> **Exercise**
Whatever follows the line containing "2) Goto evstation-finder directory<br/>" in the listing below should be printed exactly, along with that line itself.

> **Records**
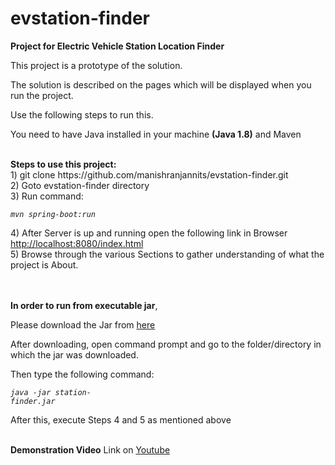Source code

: # evstation-finder
<b>Project for Electric Vehicle Station Location Finder</b>
<p>This project is a prototype of the solution.</p>
<p>The solution is described on the pages which will be displayed when you run the project.</p> 
<p>Use the following steps to run this. </p>
<p>You need to have Java installed in your machine <b>(Java 1.8)</b> and Maven</p>
<br/>
<b>Steps to use this project:</b><br/>
1) git clone https://github.com/manishranjannits/evstation-finder.git<br/>
2) Goto evstation-finder directory<br/>
3) Run command: <br/>
<pre style="width: 200px;"><code class="javascript"><i>mvn spring-boot:run</i></code></pre>
4) After Server is up and running open the following link in Browser<br/>
   <a href="http://localhost:8080/index.html" target="_blank">http://localhost:8080/index.html</a>
<br/>5) Browse through the various Sections to gather understanding of what the project is About.
<br/><br/><br/>
<p>
   <b>In order to run from executable jar</b>, 
   <p>Please download the Jar from 
   <a href="https://drive.google.com/open?id=1E6qzfSvA4FtK-AIjZHt4pwHNfUitgXy6" target="_blank">here</a>
 </p>
<p>After downloading, open command prompt and go to the folder/directory in which the jar was downloaded.</p>
<p>Then type the following command:</p>
<pre style="width: 200px;"><code class="javascript"><i>java -jar station-finder.jar</i></code></pre>
<p>After this, execute Steps 4 and 5 as mentioned above</p>
<br/>
<b>Demonstration Video</b> Link on <a href="https://youtu.be/JtALuJo80TA" target="_blank">Youtube</a>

> **Response to this task**
2) Goto evstation-finder directory<br/>
3) Run command: <br/>
<pre style="width: 200px;"><code class="javascript"><i>mvn spring-boot:run</i></code></pre>
4) After Server is up and running open the following link in Browser<br/>
   <a href="http://localhost:8080/index.html" target="_blank">http://localhost:8080/index.html</a>
<br/>5) Browse through the various Sections to gather understanding of what the project is About.
<br/><br/><br/>
<p>
   <b>In order to run from executable jar</b>, 
   <p>Please download the Jar from 
   <a href="https://drive.google.com/open?id=1E6qzfSvA4FtK-AIjZHt4pwHNfUitgXy6" target="_blank">here</a>
 </p>
<p>After downloading, open command prompt and go to the folder/directory in which the jar was downloaded.</p>
<p>Then type the following command:</p>
<pre style="width: 200px;"><code class="javascript"><i>java -jar station-finder.jar</i></code></pre>
<p>After this, execute Steps 4 and 5 as mentioned above</p>
<br/>
<b>Demonstration Video</b> Link on <a href="https://youtu.be/JtALuJo80TA" target="_blank">Youtube</a>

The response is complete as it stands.